Remembering Father Brown
In the 1960s, when I used to go visit my grandparents, first in Bombay, then briefly in Madras, and finally, before my grandfather died, in Bangalore, I’d look forward to long, uninterrupted hours of reading. My Thatha had collections of P. G. Wodehouse (first editions they were some of them—I could kick myself for not being bold enough to ask for a few when I had the chance. Im sure he would have given them to me and I have no idea what happened to them. He had endless volumes of Agatha Christie and the entire Sherlock Holmes Long and Short Stories by Sir Arthur Conan Doyle.
He had another set of books by G. K. Chesterton, with a “dull” and “very short” Catholic priest from Essex as the unlikely PI character in a series of mysteries no one else could crack. I was a compulsive reader and not in the least picky. I read everything I could lay my hands on, so Father Brown was in there. I must confess he didn't leave the enduring impression on me that Poirot did, or Holmes, or Miss Marple, or any of the goofy Wodehouse characters, but for years I I remembered a rather grisly story that involved the switching of heads, which also served as my first introduction to the French Revolution and the instrument of the guillotine. You’d think I’d have had nightmares about such things but if I was distressed at all, I don’t remember it.
When PBS aired reruns of the BBC TV Father Brown series, I had the kind of slightly fractured feeling you get when you revisit a childhood home and find that it has shrunk. It wasn’t just that the stories had been reset in the 1950s, as opposed to an earlier time when the Insurrection and the Reign of Terror were relatively fresh in public memory. Certainly a much more interesting time than the staid 1950s.
So I downloaded the Complete Collection, which is now accessible as a free iBook, and ventured through it. Here are all the things I didn't remember. It’s likely they weren’t things my childhood reader self was looking for, and so I never spotted them then.
I see the repeated occurrences of moral paradoxes, and the honor paid to humility and reason. I see the spiritual and the rational at work, and the structure of each story as it plays out the erroneous conclusions of police and the machinations of criminals. Everything’s resolved and there’s never any doubt that Father Brown’s correct.
The description of landscapes is crisp and clear: this is from The Strange Crime of John Boulnois:
Above him, at the angle of the steep green bank of the terraced garden, was one of those small picturesque surprises common in gate old landscape gardening; a kind of small round hill or dome of grass, like a giant mole-hill, ringed and crowned with three concentric fences of roses, and having a sundial at the highest point in the centre, Kidd could see the finger of the dial standing up dark against the sky like a dorsal fin of a shark and the vain moonlight clinging to the idle clock.
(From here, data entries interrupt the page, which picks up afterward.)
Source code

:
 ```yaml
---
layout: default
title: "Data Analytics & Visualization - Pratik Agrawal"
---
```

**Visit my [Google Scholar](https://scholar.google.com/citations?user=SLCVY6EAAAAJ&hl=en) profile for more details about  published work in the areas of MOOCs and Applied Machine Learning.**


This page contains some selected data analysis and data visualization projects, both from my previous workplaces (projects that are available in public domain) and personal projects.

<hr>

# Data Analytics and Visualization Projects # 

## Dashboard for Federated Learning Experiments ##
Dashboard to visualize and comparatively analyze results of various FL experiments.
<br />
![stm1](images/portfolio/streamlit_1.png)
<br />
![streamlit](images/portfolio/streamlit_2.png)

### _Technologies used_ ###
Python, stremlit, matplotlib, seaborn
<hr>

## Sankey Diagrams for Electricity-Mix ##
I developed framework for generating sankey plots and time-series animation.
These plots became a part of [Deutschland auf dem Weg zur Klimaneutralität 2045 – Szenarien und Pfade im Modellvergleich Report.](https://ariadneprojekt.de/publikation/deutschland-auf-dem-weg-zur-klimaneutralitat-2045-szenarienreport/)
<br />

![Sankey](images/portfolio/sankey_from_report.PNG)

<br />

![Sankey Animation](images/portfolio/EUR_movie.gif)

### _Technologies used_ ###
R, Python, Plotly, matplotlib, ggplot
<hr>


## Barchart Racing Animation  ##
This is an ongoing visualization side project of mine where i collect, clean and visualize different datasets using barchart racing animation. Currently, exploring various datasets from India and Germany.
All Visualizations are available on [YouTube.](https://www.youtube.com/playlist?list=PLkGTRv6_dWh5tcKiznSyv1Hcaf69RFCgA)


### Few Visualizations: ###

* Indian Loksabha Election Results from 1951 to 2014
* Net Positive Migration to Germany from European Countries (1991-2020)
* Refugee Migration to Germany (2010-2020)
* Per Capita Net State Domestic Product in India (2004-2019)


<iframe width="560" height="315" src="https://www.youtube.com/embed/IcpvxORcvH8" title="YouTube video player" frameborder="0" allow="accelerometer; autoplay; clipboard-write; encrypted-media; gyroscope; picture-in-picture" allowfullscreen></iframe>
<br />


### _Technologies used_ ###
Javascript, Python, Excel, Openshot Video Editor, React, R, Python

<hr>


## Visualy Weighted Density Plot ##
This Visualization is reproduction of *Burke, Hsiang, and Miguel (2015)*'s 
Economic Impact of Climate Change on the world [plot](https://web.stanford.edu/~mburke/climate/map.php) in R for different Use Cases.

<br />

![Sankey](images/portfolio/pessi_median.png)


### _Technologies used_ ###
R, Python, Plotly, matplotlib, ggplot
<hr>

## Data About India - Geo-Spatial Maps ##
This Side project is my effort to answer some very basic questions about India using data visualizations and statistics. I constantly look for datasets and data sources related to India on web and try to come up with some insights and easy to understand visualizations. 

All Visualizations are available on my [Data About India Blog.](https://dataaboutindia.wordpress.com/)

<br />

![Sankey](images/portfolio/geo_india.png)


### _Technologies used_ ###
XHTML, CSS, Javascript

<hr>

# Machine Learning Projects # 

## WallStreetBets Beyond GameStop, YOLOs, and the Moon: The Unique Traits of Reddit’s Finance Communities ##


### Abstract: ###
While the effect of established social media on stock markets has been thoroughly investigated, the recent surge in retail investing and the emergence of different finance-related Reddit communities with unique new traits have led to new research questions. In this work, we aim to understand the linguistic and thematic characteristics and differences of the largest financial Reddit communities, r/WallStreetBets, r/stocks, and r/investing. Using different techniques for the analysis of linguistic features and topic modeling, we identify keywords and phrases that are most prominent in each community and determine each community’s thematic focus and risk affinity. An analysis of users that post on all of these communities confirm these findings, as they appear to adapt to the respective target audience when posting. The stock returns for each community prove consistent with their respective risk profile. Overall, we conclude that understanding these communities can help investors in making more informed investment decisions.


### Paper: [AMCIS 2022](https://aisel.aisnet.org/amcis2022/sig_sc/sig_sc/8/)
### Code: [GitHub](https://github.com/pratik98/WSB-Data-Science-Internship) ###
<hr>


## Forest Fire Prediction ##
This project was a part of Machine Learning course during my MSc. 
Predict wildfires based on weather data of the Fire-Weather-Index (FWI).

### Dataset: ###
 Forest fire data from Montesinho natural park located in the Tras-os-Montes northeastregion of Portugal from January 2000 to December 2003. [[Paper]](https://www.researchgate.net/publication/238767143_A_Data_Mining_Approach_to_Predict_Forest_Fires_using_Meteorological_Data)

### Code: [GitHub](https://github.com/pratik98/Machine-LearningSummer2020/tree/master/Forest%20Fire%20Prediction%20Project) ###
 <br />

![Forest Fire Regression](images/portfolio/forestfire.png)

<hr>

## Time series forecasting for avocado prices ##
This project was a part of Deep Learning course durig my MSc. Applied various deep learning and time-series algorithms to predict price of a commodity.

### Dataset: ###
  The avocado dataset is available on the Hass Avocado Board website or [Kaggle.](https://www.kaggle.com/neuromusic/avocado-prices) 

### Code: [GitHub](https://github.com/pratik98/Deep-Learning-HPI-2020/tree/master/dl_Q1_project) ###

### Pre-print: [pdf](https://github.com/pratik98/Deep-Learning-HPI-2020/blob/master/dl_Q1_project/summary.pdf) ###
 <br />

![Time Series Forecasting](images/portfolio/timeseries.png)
But I also see a frank disparagement of foreigners, never mind if they’re Irish, Russian, French, or just unspecified foreigners. A “bellowing voice” thunders out a foreign name loudly and unintelligibly. It’s a remarkable portrait of how English people regarded the other in the years these books were written. What is unusual is how Father Brown is seen more than once by others as being partial to those who were “wicked and foreign and even partly black.”
So there. It’s complicated. I can see why the TV producers made the choices they did. But I think I’ll be remembering these books from here on, more vividly than the rather obvious TV versions. An argument in favour of rereading.